Nurkholis Mistari |
WACANA pembentukan Kementerian Pendidikan
Tinggi, Riset, dan Teknologi (Kemdiktiristek) terus menguat dan mendapat
sambutan positif dari berbagai kalangan. Forum Rektor Indonesia (FRI) yang dalam
setahun terakhir ini giat mendorong ide tersebut, kembali menegaskan arti
pentingnya pembentukan kementerian baru itu, penggabungan bidang dikti dan
ristek.
Adalah Ketua FRI 2014 Prof Ravik
Karsidi yang berpendapat pembentukan Kemdiktiristek dapat memperpendek
kesenjangan antara dunia usaha dan kampus (SM, 11/10/14). Kampus sudah
menelurkan banyak riset namun belum bisa menjawab kebutuhan dunia usaha. Hal
lain yang bisa menjadi alasan adalah Indonesia perlu menghindari keterpurukan akibat
fenomena jebakan negara berpenghasilan sedang.
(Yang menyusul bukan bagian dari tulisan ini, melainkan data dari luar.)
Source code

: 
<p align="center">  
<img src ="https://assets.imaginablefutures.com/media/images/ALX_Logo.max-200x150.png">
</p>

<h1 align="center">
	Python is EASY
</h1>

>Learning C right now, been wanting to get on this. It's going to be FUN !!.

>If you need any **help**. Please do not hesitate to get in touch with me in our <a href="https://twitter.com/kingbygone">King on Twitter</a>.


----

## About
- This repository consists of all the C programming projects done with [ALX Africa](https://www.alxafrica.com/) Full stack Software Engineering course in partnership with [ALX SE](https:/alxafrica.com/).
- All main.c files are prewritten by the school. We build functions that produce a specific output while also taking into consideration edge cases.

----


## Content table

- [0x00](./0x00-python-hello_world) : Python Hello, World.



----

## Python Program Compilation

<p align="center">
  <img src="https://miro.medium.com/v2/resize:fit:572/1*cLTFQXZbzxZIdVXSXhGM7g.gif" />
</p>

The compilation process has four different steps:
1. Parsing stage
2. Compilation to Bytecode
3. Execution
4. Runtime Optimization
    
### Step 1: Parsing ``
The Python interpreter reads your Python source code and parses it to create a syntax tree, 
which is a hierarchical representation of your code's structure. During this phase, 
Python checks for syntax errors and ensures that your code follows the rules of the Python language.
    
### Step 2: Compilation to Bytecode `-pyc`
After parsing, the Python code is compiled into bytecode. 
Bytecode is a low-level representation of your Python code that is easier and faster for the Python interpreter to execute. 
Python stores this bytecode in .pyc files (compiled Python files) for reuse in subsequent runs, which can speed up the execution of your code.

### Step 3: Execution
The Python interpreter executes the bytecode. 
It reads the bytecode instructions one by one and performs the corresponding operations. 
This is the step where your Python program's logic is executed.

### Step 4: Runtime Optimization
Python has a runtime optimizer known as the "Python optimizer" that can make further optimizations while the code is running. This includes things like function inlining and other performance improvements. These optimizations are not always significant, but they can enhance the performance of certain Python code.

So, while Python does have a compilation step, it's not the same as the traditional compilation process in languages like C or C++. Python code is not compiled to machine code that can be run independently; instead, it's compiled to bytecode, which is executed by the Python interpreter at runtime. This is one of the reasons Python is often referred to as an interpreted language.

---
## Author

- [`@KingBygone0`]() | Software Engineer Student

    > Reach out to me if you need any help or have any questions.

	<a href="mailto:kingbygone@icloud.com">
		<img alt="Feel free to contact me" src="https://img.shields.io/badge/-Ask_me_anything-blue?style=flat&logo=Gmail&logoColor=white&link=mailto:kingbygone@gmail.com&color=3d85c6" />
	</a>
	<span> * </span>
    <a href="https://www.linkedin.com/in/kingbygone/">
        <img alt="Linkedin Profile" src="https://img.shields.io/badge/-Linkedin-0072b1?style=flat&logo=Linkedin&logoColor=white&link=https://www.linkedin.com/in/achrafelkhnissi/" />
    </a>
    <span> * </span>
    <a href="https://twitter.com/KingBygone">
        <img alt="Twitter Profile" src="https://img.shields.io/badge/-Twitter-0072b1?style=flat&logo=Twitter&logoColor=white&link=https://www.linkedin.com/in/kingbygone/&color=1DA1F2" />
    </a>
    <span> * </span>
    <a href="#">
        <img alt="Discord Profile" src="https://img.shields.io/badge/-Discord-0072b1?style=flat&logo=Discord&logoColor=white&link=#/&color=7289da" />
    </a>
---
Bila kementerian baru itu jadi
direalisasikan, seberapa jauh dan mampukah memberikan dampak positif sesuai
dengan ekspektasi publik? Berkaca pada kondisi kampus sebagai salah satu basis
riset di negara kita maka ada banyak pekerjaan rumah yang perlu segera
diselesaikan. Salah satunya menambah jumlah peneliti mengingat saat ini
Indonesia baru memiliki tak lebih dari 8.000 peneliti. Di samping itu, budaya
penelitian yang berujung pada pematenan produk juga masih rendah.
Kondisi itu berbeda 180 derajat
dari minat meneliti di negara tetangga, sama-sama anggota ASEAN seperti
Malaysia dan Singapura. Persoalan lain adalah belum semua kampus bersedia
menggiatkan budaya riset (suaramerdeka.com, 7/10/14).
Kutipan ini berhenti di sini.